Hourly proglacial river discharges in Akuliarusiarsuup Kuua, a major headwater tributary of Qinnguata Kuussua ~33 km upstream of the Kangerlussuaq bridge and ~2 km downstream of the ice edge, were downloaded from https://doi.org/10.1594/PANGAEA.876357. Proglacial discharges at Akuliarusiarsuup Kuua have been recorded since 2008 at a road bridge crossing (AK4 station, Rennermalm et al., 2013b; 2017 ). Stage and water temperature data are collected sub-hourly using a Solinst® Levelogger pressure transducer and atmospheric barometric pressure logger (accuracies 0.003 m and 0.05°C for the Levelogger, and 0.001 m for the barologger, respectively). Discharges are estimated from the continuously recorded stage data using an empirical stage-discharge rating curve calibrated by periodic in-situ discharge measurements collected from the bridge, using either USGS-style Price AA current meters or a SonTek River Surveyor® ADCP.

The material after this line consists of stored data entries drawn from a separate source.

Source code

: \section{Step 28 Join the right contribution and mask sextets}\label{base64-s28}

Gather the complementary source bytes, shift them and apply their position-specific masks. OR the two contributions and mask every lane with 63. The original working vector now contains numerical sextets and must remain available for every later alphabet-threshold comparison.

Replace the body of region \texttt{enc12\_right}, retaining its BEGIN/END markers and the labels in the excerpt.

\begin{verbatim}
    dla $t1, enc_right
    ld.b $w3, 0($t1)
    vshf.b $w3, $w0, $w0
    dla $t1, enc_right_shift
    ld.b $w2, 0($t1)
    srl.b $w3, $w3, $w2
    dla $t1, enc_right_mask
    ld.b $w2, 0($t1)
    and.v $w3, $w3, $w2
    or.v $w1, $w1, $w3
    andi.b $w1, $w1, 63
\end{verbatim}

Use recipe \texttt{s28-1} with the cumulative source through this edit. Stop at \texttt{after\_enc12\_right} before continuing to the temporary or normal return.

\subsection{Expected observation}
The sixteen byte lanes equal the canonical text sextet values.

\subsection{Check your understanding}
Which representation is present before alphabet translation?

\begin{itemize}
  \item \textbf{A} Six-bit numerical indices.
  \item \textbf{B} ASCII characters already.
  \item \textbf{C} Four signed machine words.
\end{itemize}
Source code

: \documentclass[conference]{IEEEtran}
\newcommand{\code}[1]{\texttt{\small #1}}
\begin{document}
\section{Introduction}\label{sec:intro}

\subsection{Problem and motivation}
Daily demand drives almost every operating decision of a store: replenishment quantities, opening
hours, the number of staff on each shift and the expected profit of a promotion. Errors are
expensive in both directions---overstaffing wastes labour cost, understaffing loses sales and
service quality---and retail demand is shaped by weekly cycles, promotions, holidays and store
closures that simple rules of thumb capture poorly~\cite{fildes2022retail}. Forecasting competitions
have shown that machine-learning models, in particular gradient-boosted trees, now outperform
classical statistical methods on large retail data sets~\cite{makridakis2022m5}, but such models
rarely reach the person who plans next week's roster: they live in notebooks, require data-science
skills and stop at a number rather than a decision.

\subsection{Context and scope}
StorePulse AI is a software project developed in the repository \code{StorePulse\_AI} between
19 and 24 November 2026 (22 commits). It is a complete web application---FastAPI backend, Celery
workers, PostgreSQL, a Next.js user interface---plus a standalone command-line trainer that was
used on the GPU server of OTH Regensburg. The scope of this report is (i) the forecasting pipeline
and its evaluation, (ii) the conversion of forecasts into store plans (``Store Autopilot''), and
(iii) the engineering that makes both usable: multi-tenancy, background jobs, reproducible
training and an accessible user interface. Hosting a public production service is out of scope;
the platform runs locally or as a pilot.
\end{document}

The discharge monitoring station at Kangerlussuaq was chosen as the preferred proglacial discharge dataset due its capture of proglacial outflow from a much larger area of the ice sheet, thus maximizing the likelihood of subglacial linkage to Rio Behar moulin, despite uncertain basal routing in the region (e.g. Lindbäck et al ., 2015). To convert the Kangerlussuaq time series into a measure of estimated peak daily discharge at the ice edge, a cross correlation analysis between hourly AK4 and GEUS station measurements was used to determine to estimate the mean timing difference between peak daily flows observed at Kangerlussuaq and peak daily flows at the ice edge.
During the study period, the mean time difference between daily flow peaks at Kangerlussuaq and at AK4 station (33 km distance) averaged 7.6 hours (0.83 s/m). A small additional timing correction between AK4 and the ice edge (2 km distance) is estimated as 0.46 h, by multiplying the mean Kangerlussuaq-AK4 timing correction (0.83 s/m) by 2 km. The total timing correction of 8.1 + 0.9 h was rounded to 8-h and temporally subtracted from daily peak timings observed at Kangerlussuaq bridge. Note that this 8-h proglacial correction is not the same thing as a proglacial flow routing delay because it does not distinguish between wave celerity and Lagrangian flow, but is sufficient for our purpose here, which is simply to estimate the daily timing of peak proglacial outflow at the ice edge using measurements from Kangerlussuaq. Furthermore, note that this 8-h proglacial timing correction does not represent the time difference between peak daily discharge entering Rio Behar moulin and peak daily discharge at the ice edge. Cross-correlation analysis between daily peaks in supraglacial and estimated ice-edge proglacial indicate that the moulin-edge timing difference (again, timing difference only, not subglacial routing) is ~20-h (Figure 3).
Though we generally use this corrected proglacial discharge during analysis (e.g. Figures 2, 3 & 5), we do remove the immediate linear trend from proglacial discharge when examining the lagged correlation between proglacial discharge and ice speed in order to eliminate the potential for autocorrelation.